→ **Exercise**: Where does the word "persone" occur in the entries below? Copy every line that has it.

● ● ● ●

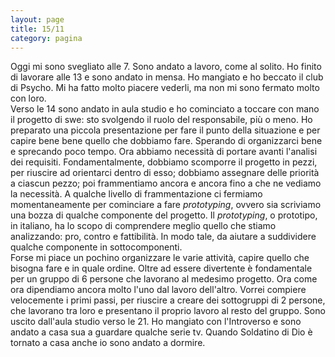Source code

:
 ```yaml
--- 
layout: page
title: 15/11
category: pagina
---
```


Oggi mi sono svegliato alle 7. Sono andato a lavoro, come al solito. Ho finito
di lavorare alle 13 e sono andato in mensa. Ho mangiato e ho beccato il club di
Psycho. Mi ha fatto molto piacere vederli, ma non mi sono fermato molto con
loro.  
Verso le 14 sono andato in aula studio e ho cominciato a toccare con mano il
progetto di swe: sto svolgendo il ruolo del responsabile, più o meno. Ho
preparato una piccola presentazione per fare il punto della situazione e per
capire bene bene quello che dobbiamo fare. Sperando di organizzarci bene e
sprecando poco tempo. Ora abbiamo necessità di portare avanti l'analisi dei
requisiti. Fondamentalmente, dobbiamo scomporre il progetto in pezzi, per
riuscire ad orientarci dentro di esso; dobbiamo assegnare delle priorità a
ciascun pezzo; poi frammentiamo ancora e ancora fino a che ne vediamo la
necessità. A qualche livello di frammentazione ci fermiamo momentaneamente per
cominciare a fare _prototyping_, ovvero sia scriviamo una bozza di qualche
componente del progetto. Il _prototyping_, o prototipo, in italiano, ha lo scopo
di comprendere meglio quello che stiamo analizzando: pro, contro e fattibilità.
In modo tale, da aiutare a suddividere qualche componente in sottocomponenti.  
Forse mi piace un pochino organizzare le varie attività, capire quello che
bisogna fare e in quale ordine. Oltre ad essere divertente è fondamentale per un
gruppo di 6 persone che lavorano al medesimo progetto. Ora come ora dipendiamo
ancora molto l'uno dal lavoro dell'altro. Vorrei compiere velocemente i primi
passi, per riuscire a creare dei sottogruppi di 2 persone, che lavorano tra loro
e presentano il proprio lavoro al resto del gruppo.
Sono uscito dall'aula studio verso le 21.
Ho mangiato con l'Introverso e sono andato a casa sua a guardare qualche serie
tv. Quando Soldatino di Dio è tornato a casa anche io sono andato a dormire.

● ● ● ●

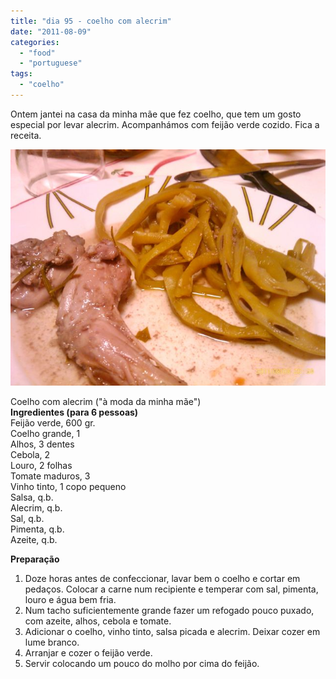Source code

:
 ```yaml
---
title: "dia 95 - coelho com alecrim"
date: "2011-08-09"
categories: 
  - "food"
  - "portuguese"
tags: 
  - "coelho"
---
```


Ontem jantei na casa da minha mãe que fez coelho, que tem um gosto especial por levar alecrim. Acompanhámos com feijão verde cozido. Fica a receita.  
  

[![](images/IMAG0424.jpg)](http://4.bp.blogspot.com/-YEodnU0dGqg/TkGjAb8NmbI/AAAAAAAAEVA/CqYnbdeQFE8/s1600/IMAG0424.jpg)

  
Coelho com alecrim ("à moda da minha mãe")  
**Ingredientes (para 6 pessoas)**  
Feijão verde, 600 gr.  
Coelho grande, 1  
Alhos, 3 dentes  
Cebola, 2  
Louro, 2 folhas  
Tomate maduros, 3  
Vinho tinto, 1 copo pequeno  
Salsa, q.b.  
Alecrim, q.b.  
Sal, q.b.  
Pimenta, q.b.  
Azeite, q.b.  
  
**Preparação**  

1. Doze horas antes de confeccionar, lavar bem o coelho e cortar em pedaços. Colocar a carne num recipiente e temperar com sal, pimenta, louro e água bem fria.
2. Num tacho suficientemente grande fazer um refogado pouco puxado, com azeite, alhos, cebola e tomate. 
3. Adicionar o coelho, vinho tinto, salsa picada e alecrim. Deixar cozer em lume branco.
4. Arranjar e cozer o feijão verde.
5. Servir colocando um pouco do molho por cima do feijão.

● ● ● ●

→ **Response**:
gruppo di 6 persone che lavorano al medesimo progetto. Ora come ora dipendiamo
passi, per riuscire a creare dei sottogruppi di 2 persone, che lavorano tra loro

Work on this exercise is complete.